___ Data listing ___

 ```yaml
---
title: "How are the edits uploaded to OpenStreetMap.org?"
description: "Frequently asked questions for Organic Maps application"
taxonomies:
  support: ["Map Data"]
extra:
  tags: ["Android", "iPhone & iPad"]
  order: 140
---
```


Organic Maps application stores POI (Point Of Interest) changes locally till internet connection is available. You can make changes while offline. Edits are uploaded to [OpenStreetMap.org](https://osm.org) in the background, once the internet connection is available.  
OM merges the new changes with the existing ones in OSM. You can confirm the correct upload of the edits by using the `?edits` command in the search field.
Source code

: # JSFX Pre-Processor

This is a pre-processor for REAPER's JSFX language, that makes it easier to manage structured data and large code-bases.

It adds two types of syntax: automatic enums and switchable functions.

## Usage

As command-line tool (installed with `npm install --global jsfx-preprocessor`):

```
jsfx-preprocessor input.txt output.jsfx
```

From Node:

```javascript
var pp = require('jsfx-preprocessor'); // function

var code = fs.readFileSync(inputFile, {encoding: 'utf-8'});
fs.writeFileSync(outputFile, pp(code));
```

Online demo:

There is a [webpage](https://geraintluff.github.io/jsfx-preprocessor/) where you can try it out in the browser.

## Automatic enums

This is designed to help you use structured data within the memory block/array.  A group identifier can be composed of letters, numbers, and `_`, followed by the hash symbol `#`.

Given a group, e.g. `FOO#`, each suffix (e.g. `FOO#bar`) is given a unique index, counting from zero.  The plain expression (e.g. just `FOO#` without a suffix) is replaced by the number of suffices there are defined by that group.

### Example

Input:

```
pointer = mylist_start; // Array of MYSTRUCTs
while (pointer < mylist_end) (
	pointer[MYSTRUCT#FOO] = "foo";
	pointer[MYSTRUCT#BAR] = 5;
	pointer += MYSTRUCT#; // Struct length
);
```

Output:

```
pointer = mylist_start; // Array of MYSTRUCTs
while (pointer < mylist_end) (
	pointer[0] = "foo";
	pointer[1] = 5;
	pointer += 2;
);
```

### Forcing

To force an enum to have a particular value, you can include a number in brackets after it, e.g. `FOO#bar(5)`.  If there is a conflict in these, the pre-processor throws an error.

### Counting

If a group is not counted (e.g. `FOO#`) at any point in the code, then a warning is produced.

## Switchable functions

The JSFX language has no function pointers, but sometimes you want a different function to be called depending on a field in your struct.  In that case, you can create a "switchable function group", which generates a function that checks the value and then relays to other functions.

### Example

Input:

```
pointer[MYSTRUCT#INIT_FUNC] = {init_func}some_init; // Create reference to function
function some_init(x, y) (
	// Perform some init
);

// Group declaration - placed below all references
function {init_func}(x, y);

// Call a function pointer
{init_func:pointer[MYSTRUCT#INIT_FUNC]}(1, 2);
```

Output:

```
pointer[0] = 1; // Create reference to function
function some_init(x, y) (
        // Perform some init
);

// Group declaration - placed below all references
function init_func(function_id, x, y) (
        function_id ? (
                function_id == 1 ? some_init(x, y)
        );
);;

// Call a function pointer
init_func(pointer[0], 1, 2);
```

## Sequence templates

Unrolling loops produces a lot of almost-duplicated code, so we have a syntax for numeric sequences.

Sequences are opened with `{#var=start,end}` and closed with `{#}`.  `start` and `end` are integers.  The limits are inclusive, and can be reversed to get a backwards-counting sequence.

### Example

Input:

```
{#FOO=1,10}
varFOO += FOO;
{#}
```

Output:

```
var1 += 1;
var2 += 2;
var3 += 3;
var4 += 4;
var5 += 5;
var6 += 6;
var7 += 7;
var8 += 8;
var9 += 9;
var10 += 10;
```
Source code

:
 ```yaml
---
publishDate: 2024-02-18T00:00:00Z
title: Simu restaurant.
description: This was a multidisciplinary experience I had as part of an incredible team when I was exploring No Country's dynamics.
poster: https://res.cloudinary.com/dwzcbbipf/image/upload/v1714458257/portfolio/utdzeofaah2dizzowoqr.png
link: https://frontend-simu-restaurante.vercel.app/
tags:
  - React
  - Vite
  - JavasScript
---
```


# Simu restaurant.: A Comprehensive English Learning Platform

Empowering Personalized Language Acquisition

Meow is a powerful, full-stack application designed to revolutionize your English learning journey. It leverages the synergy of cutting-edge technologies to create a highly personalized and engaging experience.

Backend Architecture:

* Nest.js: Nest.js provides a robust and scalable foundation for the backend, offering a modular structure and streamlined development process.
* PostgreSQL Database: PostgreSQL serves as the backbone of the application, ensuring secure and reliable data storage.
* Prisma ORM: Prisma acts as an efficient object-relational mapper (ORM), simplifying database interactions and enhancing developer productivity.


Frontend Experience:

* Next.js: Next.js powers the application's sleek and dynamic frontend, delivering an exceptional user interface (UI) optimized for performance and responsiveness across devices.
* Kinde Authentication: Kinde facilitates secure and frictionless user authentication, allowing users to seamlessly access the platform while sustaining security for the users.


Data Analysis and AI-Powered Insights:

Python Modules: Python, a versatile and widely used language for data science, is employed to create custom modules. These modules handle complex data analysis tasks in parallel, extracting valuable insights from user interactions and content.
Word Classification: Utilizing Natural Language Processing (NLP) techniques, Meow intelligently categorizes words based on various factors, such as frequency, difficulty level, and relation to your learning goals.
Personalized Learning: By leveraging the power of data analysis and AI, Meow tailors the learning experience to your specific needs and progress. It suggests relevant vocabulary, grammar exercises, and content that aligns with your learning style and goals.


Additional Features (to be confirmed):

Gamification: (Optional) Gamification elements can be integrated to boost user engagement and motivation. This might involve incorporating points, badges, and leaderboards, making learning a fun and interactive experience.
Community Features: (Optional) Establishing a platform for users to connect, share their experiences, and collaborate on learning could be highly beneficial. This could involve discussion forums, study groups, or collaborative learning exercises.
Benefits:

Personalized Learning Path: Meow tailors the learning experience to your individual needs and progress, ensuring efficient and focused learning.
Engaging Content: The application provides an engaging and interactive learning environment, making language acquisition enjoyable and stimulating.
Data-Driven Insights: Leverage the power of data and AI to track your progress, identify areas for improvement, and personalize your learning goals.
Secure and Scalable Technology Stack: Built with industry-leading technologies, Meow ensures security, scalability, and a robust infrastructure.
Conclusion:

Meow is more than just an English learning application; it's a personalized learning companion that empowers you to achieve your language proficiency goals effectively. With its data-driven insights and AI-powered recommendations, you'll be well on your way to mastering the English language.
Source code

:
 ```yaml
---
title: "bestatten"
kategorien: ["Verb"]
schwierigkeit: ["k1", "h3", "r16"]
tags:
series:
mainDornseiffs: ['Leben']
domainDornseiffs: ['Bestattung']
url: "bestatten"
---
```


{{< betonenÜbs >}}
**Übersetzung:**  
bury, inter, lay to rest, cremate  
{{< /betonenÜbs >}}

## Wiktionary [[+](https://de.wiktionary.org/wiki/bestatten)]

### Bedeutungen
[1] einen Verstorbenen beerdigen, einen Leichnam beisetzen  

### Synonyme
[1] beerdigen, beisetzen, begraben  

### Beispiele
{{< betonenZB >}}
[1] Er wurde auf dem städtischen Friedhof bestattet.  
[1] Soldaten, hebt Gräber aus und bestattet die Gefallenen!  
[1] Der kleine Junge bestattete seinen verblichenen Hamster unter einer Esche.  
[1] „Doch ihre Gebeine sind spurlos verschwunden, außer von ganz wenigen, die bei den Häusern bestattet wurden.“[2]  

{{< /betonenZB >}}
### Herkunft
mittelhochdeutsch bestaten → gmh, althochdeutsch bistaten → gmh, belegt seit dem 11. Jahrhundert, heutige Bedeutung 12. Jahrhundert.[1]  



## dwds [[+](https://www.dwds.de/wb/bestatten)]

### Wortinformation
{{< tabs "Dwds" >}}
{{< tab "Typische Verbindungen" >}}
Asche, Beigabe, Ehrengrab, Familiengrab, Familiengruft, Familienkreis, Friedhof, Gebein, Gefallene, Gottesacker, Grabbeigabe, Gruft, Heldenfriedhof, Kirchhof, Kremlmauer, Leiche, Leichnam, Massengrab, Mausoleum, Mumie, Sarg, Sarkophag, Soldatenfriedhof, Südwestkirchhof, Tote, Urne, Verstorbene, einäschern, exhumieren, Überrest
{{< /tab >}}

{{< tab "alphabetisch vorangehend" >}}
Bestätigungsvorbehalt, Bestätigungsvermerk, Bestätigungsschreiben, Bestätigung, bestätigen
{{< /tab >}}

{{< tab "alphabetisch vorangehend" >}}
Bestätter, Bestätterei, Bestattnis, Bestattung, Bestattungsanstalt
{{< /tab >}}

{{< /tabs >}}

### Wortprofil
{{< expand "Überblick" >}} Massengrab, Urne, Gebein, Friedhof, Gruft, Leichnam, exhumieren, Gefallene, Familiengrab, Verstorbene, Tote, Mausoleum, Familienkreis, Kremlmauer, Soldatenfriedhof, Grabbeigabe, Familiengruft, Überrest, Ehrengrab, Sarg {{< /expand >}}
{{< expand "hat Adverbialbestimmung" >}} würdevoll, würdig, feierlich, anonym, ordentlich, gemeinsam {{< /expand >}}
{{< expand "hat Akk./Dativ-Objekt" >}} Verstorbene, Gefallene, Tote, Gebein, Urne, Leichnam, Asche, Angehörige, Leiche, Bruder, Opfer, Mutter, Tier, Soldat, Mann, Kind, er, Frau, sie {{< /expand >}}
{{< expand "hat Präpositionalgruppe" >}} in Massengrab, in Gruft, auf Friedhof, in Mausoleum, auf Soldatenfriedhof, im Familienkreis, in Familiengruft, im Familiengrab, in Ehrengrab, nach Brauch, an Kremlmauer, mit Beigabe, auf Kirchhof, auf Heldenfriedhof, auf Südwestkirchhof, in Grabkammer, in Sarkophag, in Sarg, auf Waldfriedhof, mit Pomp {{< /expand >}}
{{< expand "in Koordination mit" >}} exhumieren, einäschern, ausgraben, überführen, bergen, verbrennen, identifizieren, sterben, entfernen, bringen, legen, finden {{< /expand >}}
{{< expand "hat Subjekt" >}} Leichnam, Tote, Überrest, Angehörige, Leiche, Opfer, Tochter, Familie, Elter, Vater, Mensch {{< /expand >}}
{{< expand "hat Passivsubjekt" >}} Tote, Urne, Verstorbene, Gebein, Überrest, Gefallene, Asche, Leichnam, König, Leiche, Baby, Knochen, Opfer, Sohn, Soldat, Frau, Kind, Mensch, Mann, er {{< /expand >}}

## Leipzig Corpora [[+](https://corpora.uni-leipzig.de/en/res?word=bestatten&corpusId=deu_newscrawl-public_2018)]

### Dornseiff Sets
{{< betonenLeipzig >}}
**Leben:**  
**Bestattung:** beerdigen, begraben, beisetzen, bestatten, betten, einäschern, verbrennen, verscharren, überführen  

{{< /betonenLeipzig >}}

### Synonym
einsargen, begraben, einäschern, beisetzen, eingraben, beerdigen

___
___ Data listing ___

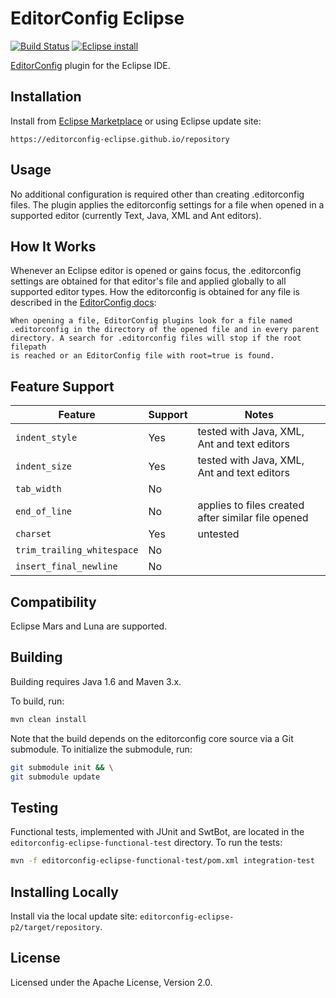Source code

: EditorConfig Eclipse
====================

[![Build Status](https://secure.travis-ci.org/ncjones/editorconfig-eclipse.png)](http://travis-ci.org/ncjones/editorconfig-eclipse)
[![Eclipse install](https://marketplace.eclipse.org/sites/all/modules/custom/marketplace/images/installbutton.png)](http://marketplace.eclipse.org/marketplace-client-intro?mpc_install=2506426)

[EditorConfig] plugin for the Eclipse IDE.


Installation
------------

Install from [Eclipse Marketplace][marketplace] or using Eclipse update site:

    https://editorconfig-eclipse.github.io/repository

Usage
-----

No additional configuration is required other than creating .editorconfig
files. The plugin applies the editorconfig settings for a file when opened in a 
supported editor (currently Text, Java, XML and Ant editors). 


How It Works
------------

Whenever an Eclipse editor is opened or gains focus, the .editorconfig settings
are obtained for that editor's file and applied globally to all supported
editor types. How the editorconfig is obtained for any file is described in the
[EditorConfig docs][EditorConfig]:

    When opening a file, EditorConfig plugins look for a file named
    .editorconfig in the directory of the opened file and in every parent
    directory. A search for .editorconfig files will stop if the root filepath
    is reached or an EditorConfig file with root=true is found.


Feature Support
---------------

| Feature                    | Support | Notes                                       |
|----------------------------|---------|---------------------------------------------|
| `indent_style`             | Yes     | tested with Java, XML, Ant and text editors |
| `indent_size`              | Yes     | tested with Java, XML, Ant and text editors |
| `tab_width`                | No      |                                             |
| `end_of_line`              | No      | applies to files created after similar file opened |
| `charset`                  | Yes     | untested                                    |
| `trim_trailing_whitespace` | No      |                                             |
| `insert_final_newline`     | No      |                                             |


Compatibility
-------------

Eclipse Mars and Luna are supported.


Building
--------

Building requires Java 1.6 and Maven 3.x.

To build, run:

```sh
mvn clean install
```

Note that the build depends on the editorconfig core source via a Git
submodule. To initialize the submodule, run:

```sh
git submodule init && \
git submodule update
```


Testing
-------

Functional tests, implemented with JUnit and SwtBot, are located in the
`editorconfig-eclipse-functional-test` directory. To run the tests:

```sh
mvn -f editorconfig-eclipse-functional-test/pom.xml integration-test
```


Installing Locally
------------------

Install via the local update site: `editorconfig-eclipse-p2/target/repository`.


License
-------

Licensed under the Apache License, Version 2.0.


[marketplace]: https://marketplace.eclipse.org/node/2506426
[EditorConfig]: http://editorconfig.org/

___
___ Data listing ___

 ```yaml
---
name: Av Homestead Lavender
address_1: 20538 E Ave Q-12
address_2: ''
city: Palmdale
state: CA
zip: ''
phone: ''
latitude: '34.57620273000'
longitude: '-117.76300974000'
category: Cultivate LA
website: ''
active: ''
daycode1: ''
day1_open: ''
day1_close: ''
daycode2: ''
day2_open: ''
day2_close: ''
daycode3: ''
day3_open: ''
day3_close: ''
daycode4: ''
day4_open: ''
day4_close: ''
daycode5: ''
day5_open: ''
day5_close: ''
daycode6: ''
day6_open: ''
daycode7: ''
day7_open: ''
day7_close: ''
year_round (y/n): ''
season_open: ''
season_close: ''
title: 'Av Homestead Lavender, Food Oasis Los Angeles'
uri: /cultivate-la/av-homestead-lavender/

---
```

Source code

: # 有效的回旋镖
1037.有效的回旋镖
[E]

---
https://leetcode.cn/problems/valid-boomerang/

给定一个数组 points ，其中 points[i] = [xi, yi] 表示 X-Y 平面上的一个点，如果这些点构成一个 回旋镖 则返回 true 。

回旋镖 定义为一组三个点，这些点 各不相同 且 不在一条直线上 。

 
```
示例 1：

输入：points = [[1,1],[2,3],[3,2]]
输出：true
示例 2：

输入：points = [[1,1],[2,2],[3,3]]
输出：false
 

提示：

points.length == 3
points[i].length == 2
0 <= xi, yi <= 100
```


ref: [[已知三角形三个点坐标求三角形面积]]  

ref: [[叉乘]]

___

■ Work request: A line belongs in the answer if it contains the word "highly"; copy every such line from the data above.

■ Result for this task:
Meow is a powerful, full-stack application designed to revolutionize your English learning journey. It leverages the synergy of cutting-edge technologies to create a highly personalized and engaging experience.
Community Features: (Optional) Establishing a platform for users to connect, share their experiences, and collaborate on learning could be highly beneficial. This could involve discussion forums, study groups, or collaborative learning exercises.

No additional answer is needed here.